Reshaping a Website Through Navigation
While we have rebuilt the CSI website from the ground up, one of the most impactful updates came from focusing on a single, often-overlooked piece: the navigation. It sounds simple, but improving how users move through the site fundamentally reshaped the entire experience. The results spoke for themselves. Navigation usage nearly doubled, and navigation-driven conversions increased by 177 percent.
Our old navigation
Following the Data
We started by digging into the data. Users who interacted with the navigation bounced at significantly lower rates and were far more likely to move through deeper journeys on the site. The problem was clear. Only 7.24 percent of users were engaging with the navigation, and of those users, just 0.67 percent were converting. If navigation was clearly a positive signal, the question became how to get more people to use it and how to make it work harder once they did.
The challenge wasn’t just design. Over time, our navigation had become a reflection of internal requests rather than user needs. Product wanted certain solutions elevated. Product marketing needed flexibility for launches. Communications had announcements to surface. Multiply that by years of growth, and you end up with a lot of pages competing for attention. Wrangling those needs while still creating a clear, intuitive experience is always difficult, but navigation can’t be built around internal org charts.
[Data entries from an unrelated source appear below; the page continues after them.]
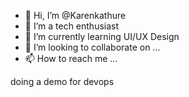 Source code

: - 👋 Hi, I’m @Karenkathure
- 👀 I’m a tech enthusiast 
- 🌱 I’m currently learning UI/UX Design 
- 💞️ I’m looking to collaborate on ...
- 📫 How to reach me ...

<!---
Kareenakathure/Kareenakathure is a ✨ special ✨ repository because its `README.md` (this file) appears on your GitHub profile.
You can click the Preview link to take a look at your changes.
--->
doing a demo for devops
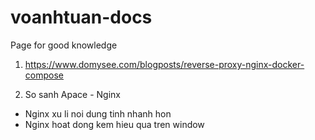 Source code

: # voanhtuan-docs

Page for good knowledge

1. https://www.domysee.com/blogposts/reverse-proxy-nginx-docker-compose

2. So sanh Apace - Nginx

- Nginx xu li noi dung tinh nhanh hon
- Nginx hoat dong kem hieu qua tren window
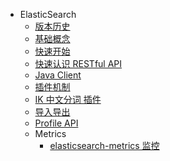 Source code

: * ElasticSearch
  * [版本历史](ElasticSearch/version-history.md)
  * [基础概念](ElasticSearch/core-concept.md)
  * [快速开始](ElasticSearch/quick-start.md)
  * [快速认识 RESTful API](ElasticSearch/quick-start-crud.md)
  * [Java Client](ElasticSearch/java-client.md)
  * [插件机制](ElasticSearch/plugins.md)
  * [IK 中文分词 插件](ElasticSearch/ik-plugin.md)
  * [导入导出](ElasticSearch/dump.md)
  * [Profile API](ElasticSearch/profile.md)
  * Metrics
    * [elasticsearch-metrics 监控](ElasticSearch/Metrics/elasticsearch-metrics.md)
  
  

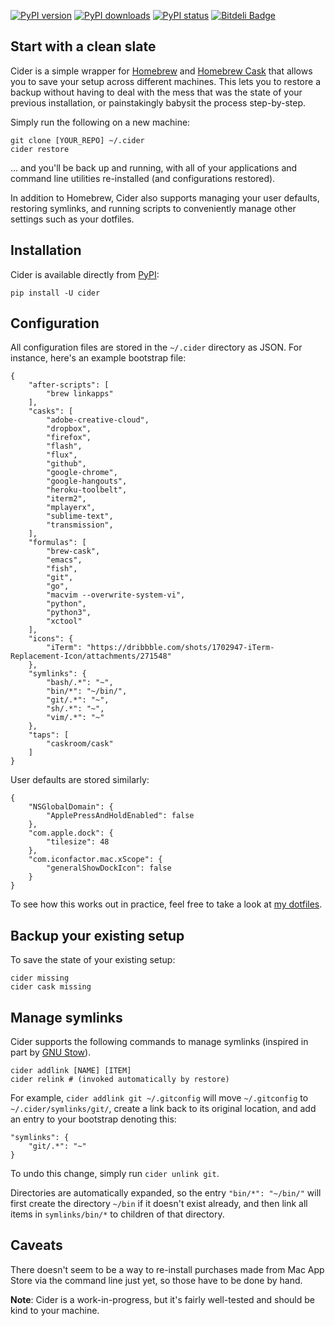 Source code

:[![PyPI version](https://pypip.in/version/cider/badge.svg)](https://pypi.python.org/pypi/cider/)
[![PyPI downloads](https://pypip.in/status/cider/badge.svg)](https://pypi.python.org/pypi/cider/)
[![PyPI status](https://pypip.in/download/cider/badge.svg)](https://pypi.python.org/pypi/cider/)
[![Bitdeli Badge](https://d2weczhvl823v0.cloudfront.net/msanders/cider/trend.png)](https://bitdeli.com/free "Bitdeli Badge")

## Start with a clean slate

Cider is a simple wrapper for [Homebrew](http://brew.sh) and [Homebrew Cask](http://caskroom.io) that allows you to save your setup across different machines. This lets you to restore a backup without having to deal with the mess that was the state of your previous installation, or painstakingly babysit the process step-by-step.

Simply run the following on a new machine:

    git clone [YOUR_REPO] ~/.cider
    cider restore


... and you'll be back up and running, with all of your applications and command line utilities re-installed (and configurations restored).


In addition to Homebrew, Cider also supports managing your user defaults, restoring symlinks, and running scripts to conveniently manage other settings such as your dotfiles.


## Installation

Cider is available directly from [PyPI](https://pypi.python.org/pypi/cider):

    pip install -U cider


## Configuration

All configuration files are stored in the `~/.cider` directory as JSON. For instance, here's an example bootstrap file:

    {
        "after-scripts": [
            "brew linkapps"
        ],
        "casks": [
            "adobe-creative-cloud",
            "dropbox",
            "firefox",
            "flash",
            "flux",
            "github",
            "google-chrome",
            "google-hangouts",
            "heroku-toolbelt",
            "iterm2",
            "mplayerx",
            "sublime-text",
            "transmission",
        ],
        "formulas": [
            "brew-cask",
            "emacs",
            "fish",
            "git",
            "go",
            "macvim --overwrite-system-vi",
            "python",
            "python3",
            "xctool"
        ],
		"icons": {
			"iTerm": "https://dribbble.com/shots/1702947-iTerm-Replacement-Icon/attachments/271548"
		},
		"symlinks": {
			"bash/.*": "~",
			"bin/*": "~/bin/",
			"git/.*": "~",
			"sh/.*": "~",
			"vim/.*": "~"
		},
        "taps": [
            "caskroom/cask"
        ]
    }

User defaults are stored similarly:

    {
        "NSGlobalDomain": {
            "ApplePressAndHoldEnabled": false
        },
        "com.apple.dock": {
            "tilesize": 48
        },
        "com.iconfactor.mac.xScope": {
            "generalShowDockIcon": false
        }
    }

To see how this works out in practice, feel free to take a look at [my dotfiles](https://github.com/msanders/dotfiles).

## Backup your existing setup

To save the state of your existing setup:

    cider missing
    cider cask missing

## Manage symlinks

Cider supports the following commands to manage symlinks (inspired in part by [GNU Stow](http://brandon.invergo.net/news/2012-05-26-using-gnu-stow-to-manage-your-dotfiles.html)).

    cider addlink [NAME] [ITEM]
    cider relink # (invoked automatically by restore)

For example, `cider addlink git ~/.gitconfig` will move `~/.gitconfig` to `~/.cider/symlinks/git/`, create a link back to its original location, and add an entry to your bootstrap denoting this:

    "symlinks": {
        "git/.*": "~"
    }

To undo this change, simply run `cider unlink git`.

Directories are automatically expanded, so the entry `"bin/*": "~/bin/"` will first create the directory `~/bin` if it doesn't exist already, and then link all items in `symlinks/bin/*` to children of that directory.

## Caveats

There doesn't seem to be a way to re-install purchases made from Mac App Store via the command line just yet, so those have to be done by hand.

**Note**: Cider is a work-in-progress, but it's fairly well-tested and should be kind to your machine.
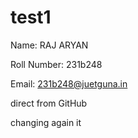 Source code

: # test1

Name: RAJ ARYAN

Roll Number: 231b248

Email: 231b248@juetguna.in

direct from GitHub

changing again it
It has to make sense to the person on the other side of the screen.
A Different Approach
We had to account for how people actually use the site across devices, screen sizes, and input types. The previous navigation leaned heavily on a mobile-first hamburger menu with sliding drawers and hover-based interactions. While visually interesting, it hid content, didn’t translate well across devices, and offered no direct path to convert within the navigation itself.
The new navigation shifted to a visible, always-on menu with clear, conversational labels, stronger hierarchy, and more intentional use of space. We added promoted content and a secondary sub-navigation for high-priority links, while also introducing conversion opportunities directly into the nav to reduce friction.
After launch, navigation usage increased from 7.24 percent to 14.2 percent, and navigation user conversion jumped from 0.67 percent to 1.86 percent. It reinforced a simple truth: good design isn’t just about how something looks, but how it works and drives meaningful outcomes.